Ce n’est pas d’abord une perte de foi. C’est une perte de vocabulaire, et les deux ne se confondent pas. On peut être incroyant et lire un vitrail ; on ne le peut pas si l’on ignore ce qu’est un arbre de Jessé, ou pourquoi l’évangéliste Jean s’accompagne d’un aigle. Le patrimoine religieux n’est pas illisible : il est devenu muet, faute de clés.
Or ces clés sont simples. Une dizaine de mots suffit souvent à rouvrir une église entière. Savoir que le chevet regarde l’orient, que le Christ en gloire siège dans une mandorle, que les couleurs liturgiques scandent l’année, et le visiteur cesse de subir le décor : il le comprend. Le sens ne se devine pas, il se transmet.

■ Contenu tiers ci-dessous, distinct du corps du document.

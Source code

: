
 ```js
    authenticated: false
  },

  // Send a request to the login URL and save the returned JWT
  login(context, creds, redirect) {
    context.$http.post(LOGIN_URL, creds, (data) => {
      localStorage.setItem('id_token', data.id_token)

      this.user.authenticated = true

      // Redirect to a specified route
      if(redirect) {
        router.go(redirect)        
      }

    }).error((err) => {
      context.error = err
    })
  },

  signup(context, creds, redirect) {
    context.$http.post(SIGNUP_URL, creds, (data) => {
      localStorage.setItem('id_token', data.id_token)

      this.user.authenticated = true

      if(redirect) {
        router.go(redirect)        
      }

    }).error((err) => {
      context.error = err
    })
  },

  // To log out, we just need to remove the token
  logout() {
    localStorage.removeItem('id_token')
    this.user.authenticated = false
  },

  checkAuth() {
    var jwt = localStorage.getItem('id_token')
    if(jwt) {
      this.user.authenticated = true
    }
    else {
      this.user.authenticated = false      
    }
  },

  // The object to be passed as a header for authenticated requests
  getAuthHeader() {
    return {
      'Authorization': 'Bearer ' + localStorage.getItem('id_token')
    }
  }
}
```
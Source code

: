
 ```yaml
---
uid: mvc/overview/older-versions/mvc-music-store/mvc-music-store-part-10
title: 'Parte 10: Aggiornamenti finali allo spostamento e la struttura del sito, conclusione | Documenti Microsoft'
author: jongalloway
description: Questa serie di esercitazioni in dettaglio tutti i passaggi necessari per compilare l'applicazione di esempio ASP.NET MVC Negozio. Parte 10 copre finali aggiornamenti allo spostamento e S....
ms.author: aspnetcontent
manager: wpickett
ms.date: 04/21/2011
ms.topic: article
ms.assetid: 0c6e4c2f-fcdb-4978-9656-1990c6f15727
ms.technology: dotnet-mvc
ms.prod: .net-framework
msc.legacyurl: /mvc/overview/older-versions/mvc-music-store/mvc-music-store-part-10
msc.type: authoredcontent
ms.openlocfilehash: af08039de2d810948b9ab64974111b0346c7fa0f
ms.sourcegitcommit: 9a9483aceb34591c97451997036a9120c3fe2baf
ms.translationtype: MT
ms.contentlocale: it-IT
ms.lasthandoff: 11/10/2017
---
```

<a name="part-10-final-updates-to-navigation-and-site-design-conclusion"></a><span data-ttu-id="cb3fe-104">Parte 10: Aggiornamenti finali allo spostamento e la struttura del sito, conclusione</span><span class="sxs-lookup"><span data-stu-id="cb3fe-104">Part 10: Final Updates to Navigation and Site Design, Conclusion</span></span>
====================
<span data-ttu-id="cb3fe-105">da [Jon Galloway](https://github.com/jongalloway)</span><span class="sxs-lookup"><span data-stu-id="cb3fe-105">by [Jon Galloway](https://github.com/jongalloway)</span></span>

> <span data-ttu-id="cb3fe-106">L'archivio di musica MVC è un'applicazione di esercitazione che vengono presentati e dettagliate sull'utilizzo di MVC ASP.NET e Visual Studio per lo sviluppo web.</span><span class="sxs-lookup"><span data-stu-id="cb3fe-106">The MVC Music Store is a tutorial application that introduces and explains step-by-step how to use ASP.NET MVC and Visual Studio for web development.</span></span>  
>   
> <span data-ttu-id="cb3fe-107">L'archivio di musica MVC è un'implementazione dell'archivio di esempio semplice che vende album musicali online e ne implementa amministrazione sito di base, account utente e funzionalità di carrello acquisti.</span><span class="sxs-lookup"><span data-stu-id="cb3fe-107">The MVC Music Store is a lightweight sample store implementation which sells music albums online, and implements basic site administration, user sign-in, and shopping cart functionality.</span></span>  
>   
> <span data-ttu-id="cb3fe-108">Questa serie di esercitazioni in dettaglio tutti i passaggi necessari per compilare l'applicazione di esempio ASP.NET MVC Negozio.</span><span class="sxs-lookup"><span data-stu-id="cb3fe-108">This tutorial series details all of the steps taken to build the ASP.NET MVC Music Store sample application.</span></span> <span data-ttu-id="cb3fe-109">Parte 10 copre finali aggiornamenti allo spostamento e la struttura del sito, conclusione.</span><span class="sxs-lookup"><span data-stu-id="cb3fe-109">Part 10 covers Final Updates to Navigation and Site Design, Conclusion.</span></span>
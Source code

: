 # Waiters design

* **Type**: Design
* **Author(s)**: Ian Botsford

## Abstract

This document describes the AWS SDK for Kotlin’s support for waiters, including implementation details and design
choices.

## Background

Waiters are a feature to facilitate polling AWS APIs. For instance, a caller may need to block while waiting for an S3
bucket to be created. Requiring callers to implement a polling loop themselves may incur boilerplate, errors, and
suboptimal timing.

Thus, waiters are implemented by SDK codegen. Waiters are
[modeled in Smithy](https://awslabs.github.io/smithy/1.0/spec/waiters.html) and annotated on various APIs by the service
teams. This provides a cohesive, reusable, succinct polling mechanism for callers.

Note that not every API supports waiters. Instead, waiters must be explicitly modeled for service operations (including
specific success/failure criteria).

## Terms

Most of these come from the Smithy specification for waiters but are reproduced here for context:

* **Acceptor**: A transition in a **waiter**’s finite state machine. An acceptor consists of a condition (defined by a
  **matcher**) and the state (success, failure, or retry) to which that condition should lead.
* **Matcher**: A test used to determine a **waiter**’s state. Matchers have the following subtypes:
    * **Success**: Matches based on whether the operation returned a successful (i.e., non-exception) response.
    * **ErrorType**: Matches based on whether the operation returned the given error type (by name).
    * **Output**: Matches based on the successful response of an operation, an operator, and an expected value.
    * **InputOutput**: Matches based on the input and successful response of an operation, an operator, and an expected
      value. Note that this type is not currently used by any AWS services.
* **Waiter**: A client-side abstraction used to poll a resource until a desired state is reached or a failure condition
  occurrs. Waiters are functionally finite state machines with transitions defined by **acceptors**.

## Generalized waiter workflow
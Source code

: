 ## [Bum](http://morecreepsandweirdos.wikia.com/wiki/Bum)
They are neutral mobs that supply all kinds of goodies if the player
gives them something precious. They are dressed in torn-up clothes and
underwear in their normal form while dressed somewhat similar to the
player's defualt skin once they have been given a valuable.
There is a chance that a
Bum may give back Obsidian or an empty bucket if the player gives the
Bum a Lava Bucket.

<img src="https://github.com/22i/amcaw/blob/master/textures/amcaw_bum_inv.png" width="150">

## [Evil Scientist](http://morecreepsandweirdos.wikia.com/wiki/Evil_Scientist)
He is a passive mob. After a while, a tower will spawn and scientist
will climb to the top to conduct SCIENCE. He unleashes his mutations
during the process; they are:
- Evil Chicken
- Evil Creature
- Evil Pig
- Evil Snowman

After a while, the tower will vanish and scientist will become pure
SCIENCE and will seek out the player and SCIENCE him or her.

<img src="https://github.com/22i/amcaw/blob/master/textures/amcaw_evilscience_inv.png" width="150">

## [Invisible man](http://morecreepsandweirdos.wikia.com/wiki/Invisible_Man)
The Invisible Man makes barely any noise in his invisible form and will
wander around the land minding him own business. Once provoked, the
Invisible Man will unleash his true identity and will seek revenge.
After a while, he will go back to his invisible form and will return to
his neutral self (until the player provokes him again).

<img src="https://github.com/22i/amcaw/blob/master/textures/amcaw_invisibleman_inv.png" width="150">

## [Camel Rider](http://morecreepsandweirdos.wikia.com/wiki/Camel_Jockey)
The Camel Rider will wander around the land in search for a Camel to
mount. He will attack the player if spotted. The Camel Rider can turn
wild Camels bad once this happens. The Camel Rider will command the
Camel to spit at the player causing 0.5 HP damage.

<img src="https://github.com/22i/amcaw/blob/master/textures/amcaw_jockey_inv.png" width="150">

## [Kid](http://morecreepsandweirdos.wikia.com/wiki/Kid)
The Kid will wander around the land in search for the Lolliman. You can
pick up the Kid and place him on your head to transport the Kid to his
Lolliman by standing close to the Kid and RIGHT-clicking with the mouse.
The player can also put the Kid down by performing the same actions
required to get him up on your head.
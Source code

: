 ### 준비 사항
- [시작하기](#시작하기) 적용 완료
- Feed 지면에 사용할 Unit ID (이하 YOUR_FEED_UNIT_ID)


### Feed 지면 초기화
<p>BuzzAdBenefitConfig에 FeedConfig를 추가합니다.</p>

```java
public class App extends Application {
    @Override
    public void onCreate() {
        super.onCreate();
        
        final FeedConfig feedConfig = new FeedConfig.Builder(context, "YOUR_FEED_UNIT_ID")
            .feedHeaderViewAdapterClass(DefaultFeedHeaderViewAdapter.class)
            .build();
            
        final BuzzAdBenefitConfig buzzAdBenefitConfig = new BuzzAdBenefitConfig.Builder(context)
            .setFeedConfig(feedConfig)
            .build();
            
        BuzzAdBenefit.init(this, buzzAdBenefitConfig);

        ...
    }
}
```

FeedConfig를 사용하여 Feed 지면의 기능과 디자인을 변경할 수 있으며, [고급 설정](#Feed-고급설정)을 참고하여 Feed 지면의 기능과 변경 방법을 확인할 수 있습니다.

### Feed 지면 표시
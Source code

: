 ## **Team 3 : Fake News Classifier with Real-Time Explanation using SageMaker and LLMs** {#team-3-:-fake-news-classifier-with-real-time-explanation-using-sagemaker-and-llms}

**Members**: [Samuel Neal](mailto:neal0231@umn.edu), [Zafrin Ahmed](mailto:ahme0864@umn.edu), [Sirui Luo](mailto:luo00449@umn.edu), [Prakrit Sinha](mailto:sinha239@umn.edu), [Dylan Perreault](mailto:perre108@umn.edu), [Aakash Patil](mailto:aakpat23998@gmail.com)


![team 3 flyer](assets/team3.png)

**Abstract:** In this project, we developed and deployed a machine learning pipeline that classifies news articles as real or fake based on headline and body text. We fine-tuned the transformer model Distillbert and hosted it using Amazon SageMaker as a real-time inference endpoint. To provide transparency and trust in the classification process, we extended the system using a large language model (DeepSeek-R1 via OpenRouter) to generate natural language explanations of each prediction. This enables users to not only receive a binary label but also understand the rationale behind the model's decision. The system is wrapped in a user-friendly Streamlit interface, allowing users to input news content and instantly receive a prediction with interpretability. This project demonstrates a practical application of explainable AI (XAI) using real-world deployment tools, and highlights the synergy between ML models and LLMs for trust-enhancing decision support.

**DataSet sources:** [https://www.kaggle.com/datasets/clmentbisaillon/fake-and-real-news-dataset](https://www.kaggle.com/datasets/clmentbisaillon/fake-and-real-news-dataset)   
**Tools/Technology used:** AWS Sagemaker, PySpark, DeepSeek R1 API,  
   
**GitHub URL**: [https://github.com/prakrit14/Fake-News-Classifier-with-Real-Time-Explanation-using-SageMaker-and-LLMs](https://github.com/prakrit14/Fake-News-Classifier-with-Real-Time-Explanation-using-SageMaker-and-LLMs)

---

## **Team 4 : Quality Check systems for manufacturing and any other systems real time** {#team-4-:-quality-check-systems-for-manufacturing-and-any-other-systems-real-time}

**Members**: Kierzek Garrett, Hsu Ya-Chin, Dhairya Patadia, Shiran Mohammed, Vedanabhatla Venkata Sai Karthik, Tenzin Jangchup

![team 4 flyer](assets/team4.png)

C’est cette conviction qui nous a conduits, à France Éternelle, à bâtir un lexique de cent termes de l’art sacré et de la liturgie, pensé non pour l’érudit mais pour celui qui n’a jamais appris. Chaque mot y est défini simplement, situé dans l’édifice, relié à ce qu’il donne à voir. Non pour remplacer le guide ni le prêtre, mais pour rendre au visiteur l’autonomie du regard.
La médiation du patrimoine religieux, à laquelle Narthex travaille depuis des années, commence peut-être là : non par un long discours, mais par un mot rendu. Car redonner le vocabulaire, c’est redonner l’accès ; et rendre l’accès, c’est déjà transmettre.